La démarche
Rendre aux mots leur place dans la chanson
Il y a des chansons magnifiques et des artistes immenses. Le problème n'est pas là. Le problème, c'est qu'on a laissé les paroles devenir la dernière chose qu'on écoute.
Une génération entière grandit avec des textes qui tournent sur trois images et deux rimes, pendant qu'une langue d'une richesse folle dort dans des livres qu'on ouvre à l'école et qu'on referme aussitôt. Ce n'est pas un procès : c'est un gâchis.
Alors on a fait l'expérience à l'envers. Prendre L'Albatros, Le Bateau ivre, Chanson d'automne ou L'Expiation, et leur donner ce qui leur manquait pour revenir dans une oreille de 2026 : un beat, une basse, une production.
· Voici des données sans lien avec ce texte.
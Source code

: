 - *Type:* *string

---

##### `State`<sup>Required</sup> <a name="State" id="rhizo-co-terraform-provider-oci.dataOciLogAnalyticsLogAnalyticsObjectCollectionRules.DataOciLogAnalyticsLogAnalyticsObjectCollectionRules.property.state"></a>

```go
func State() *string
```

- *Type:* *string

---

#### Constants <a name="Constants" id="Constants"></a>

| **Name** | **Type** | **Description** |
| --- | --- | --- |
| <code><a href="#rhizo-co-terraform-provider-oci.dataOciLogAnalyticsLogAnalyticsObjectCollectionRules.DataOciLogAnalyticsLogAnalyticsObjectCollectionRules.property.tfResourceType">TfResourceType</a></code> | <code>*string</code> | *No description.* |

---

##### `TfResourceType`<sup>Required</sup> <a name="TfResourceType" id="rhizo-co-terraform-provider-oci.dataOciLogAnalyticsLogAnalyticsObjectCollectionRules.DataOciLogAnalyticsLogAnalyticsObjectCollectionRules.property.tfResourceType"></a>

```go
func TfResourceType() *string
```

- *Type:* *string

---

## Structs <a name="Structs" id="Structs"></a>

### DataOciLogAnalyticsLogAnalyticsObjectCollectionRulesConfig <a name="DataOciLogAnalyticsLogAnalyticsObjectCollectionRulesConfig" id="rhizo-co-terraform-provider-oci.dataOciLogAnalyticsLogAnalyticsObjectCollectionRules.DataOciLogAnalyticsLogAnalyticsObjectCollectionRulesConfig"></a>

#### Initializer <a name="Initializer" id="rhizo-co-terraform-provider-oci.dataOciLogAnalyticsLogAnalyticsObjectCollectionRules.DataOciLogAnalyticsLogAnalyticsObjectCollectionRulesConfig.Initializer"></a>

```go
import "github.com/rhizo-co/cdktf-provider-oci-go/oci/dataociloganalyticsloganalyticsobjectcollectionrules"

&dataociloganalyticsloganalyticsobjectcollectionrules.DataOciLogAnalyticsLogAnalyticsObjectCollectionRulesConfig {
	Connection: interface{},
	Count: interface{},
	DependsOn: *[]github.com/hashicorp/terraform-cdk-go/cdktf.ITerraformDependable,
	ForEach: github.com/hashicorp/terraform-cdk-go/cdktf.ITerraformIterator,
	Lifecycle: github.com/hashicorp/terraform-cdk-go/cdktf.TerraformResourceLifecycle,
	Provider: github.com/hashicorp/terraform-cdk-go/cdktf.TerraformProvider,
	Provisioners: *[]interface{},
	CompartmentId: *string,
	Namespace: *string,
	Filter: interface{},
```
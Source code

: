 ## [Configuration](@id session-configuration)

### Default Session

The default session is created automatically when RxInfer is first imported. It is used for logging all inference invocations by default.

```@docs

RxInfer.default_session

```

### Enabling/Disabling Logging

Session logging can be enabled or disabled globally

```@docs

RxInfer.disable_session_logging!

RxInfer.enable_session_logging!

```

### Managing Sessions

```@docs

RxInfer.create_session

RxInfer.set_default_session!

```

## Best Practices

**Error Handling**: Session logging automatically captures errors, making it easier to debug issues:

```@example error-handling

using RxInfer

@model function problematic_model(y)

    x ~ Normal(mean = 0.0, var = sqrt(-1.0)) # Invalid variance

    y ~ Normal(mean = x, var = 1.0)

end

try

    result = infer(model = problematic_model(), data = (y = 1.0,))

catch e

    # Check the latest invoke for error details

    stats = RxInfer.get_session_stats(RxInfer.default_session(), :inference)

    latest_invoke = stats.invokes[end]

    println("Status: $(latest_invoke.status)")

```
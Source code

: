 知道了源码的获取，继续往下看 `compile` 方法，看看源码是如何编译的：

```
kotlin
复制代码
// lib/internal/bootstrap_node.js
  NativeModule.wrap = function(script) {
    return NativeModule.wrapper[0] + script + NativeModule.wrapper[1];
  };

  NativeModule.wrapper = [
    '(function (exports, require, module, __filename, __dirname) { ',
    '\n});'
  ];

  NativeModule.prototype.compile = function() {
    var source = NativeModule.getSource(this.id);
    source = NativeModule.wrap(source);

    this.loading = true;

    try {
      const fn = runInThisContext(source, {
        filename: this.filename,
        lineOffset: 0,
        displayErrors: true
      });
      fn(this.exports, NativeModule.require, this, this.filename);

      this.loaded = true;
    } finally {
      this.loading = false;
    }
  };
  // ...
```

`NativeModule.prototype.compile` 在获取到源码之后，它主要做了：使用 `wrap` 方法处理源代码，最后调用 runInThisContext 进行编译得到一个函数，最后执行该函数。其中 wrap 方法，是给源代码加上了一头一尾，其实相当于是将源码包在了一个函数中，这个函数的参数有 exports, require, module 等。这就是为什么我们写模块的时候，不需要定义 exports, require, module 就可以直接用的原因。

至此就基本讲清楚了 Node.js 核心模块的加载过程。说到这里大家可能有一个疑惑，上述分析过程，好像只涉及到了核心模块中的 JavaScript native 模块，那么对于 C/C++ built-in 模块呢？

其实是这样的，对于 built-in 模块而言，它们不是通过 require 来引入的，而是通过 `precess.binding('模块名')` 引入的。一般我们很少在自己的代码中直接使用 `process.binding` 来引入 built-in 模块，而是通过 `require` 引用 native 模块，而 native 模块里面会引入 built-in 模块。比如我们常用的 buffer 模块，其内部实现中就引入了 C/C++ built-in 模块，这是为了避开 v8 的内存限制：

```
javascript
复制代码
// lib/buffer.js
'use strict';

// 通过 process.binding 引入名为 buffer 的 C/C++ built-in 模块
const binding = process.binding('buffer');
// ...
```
Pas de dépoussiérage, pas de récitation solennelle. De la musique d'aujourd'hui, trip hop et électro, sous des vers de 1857.
Sur l'intelligence artificielle
Ces onze morceaux ont été produits avec l'aide de l'IA, et il n'y a aucune raison de le cacher. C'est ce qui a permis à une idée de devenir audible sans studio, sans budget et sans attendre. Mais une machine n'a pas d'intention : elle exécute. Ce que vous entendez est une maquette convaincante, pas une œuvre.
Le but n'a jamais été de remplacer qui que ce soit. Il était de rendre une évidence écoutable : ces textes tiennent debout sur de la musique moderne. Maintenant qu'on l'entend, l'étape suivante ne peut venir que de personnes réelles.
Ce qu'on espère
Qu'une chanteuse reprenne Chanson d'automne et en fasse autre chose. Qu'un rappeur s'attaque au Bateau ivre et le porte là où aucune IA n'ira. Que des professeurs s'en servent pour montrer que Baudelaire n'est pas une punition.
Les poèmes sont libres de droits. Les morceaux sont là pour donner l'idée, pas pour occuper la place.